BEGIN Listed records

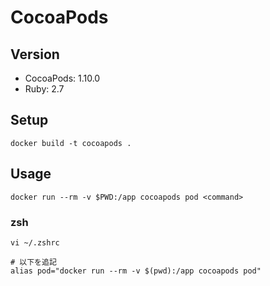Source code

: # CocoaPods

## Version

- CocoaPods: 1.10.0
- Ruby: 2.7

## Setup

`docker build -t cocoapods .`

## Usage

`docker run --rm -v $PWD:/app cocoapods pod <command>`


### zsh

```
vi ~/.zshrc

# 以下を追記
alias pod="docker run --rm -v $(pwd):/app cocoapods pod"
```
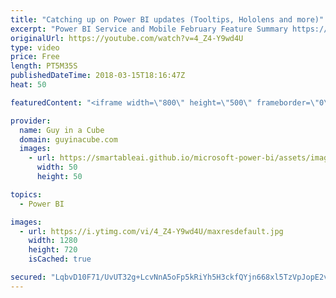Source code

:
 ```yaml
---
title: "Catching up on Power BI updates (Tooltips, Hololens and more)"
excerpt: "Power BI Service and Mobile February Feature Summary https://powerbi.microsoft.com/en-us/blog/power-bi-service-and-mobile-february-2018-feature-summary/  Announcing Persistent Filters in the Power BI Service https://powerbi.microsoft.com/en-us/blog/announcing-persistent-filters-in-the-service/  Share"
originalUrl: https://youtube.com/watch?v=4_Z4-Y9wd4U
type: video
price: Free
length: PT5M35S
publishedDateTime: 2018-03-15T18:16:47Z
heat: 50

featuredContent: "<iframe width=\"800\" height=\"500\" frameborder=\"0\" src=\"https://www.youtube.com/embed/4_Z4-Y9wd4U\" allow=\"accelerometer; autoplay; encrypted-media; gyroscope; picture-in-picture\" allowfullscreen></iframe>"

provider:
  name: Guy in a Cube
  domain: guyinacube.com
  images:
    - url: https://smartableai.github.io/microsoft-power-bi/assets/images/organizations/guyinacube.com-50x50.jpg
      width: 50
      height: 50

topics:
  - Power BI

images:
  - url: https://i.ytimg.com/vi/4_Z4-Y9wd4U/maxresdefault.jpg
    width: 1280
    height: 720
    isCached: true

secured: "LqbvD10F71/UvUT32g+LcvNnA5oFp5kRiYh5H3ckfQYjn668xl5TzVpJopE2vylgjeozU5QxLS4NsiQOHTB8atfjLYttTpNbcqMvx40nUAPzV+QqcW+GJzRlWgIRbGio1MC7hXnLUEvXRB3enNfAzXgHUfHir5be8uLCsbiTm5I5+jVBH2zW368+ybGXE5y4bExnHcNJD+loxneibDWCfKpI3vuvWdpEtoEV8HcAlvJX7P7QLgpwhcoH+6P6GAnhd0veGhh2n+lfIHr46WHmGc4kjpAeER/uhlREw6vT7d/q8IW1YZUqZmslPH7qkPJiJ/qVOE1v2bUZx0S6rSPmGgQpepBnr2YYANh0TSSiBItlHA68mV4TByRS29Guyj/5XxN4/cKEIfrg18yTCDeY8vJZDbNzZdEUjENWnd4f6W4=;+suRxRSBnCBUpww4fi63PA=="
---
```


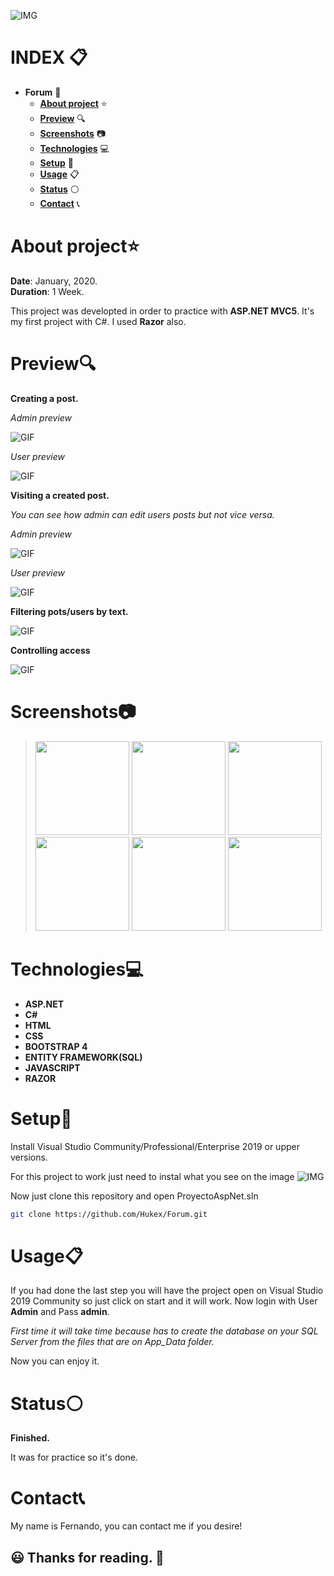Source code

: 

![IMG](https://github.com/Hukex/Forum/blob/master/readmefiles/banner.png)

# INDEX 📋

- **Forum** 📄
  - [**About project**](#about-project) ⭐
  - [**Preview**](#preview) 🔍
  - [**Screenshots**](#screenshots) 📷
  - [**Technologies**](#technologies) 💻
  - [**Setup**](#setup) 🔧
  - [**Usage**](#usage) 📋
  - [**Status**](#status) ⚪
  - [**Contact**](#contact) 📞




# About project⭐



**Date**: January, 2020.   
**Duration**: 1 Week.


This project was developted in order to practice with **ASP.NET MVC5**.
It's my first project with C#. I used **Razor** also.

# Preview🔍

**Creating a post.**

*Admin preview*

 ![GIF](https://github.com/Hukex/Forum/blob/master/readmefiles/preview.gif)

*User preview*

 ![GIF](https://github.com/Hukex/Forum/blob/master/readmefiles/preview3.gif)

**Visiting a created post.**

*You can see how admin can edit users posts but not vice versa.*

*Admin preview*

![GIF](https://github.com/Hukex/Forum/blob/master/readmefiles/preview4.gif)

*User preview*

 ![GIF](https://github.com/Hukex/Forum/blob/master/readmefiles/preview2.gif)

**Filtering pots/users by text.**

 ![GIF](https://github.com/Hukex/Forum/blob/master/readmefiles/preview6.gif)

**Controlling access**

 ![GIF](https://github.com/Hukex/Forum/blob/master/readmefiles/preview5.gif)


# Screenshots📷

><img src="readmefiles/1.png" height="150"/>
><img src="readmefiles/2.png" height="150"/>
><img src="readmefiles/3.png" height="150"/>
><img src="readmefiles/4.png" height="150"/>
><img src="readmefiles/5.png" height="150"/>
><img src="readmefiles/6.png" height="150"/>





# Technologies💻

- **ASP.NET**
- **C#**
- **HTML**
- **CSS**
- **BOOTSTRAP 4**
- **ENTITY FRAMEWORK(SQL)**
- **JAVASCRIPT**
- **RAZOR**





# Setup🔧

Install Visual Studio Community/Professional/Enterprise 2019 or upper versions.

For this project to work just need to instal what you see on the image
 ![IMG](https://github.com/Hukex/Forum/blob/master/readmefiles/7.png)

Now just clone this repository and open ProyectoAspNet.sln

```bash
git clone https://github.com/Hukex/Forum.git
```

# Usage📋

If you had done the last step you will have the project open on Visual Studio 2019 Community so just click on start and it will work.
Now login with User **Admin** and Pass **admin**. 

*First time it will take time because has to create the database on your SQL Server from the files that are on App_Data folder.*

Now you can enjoy it.



# Status⚪

**Finished.**

It was for practice so it's done.

# Contact📞

My name is Fernando, you can contact me if you desire!


## 😃 Thanks for reading. 👋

END Listed records

## What is expected
Using the records above, state how many lines contain "docker"; a single number is the whole answer.

## Solution to this task
3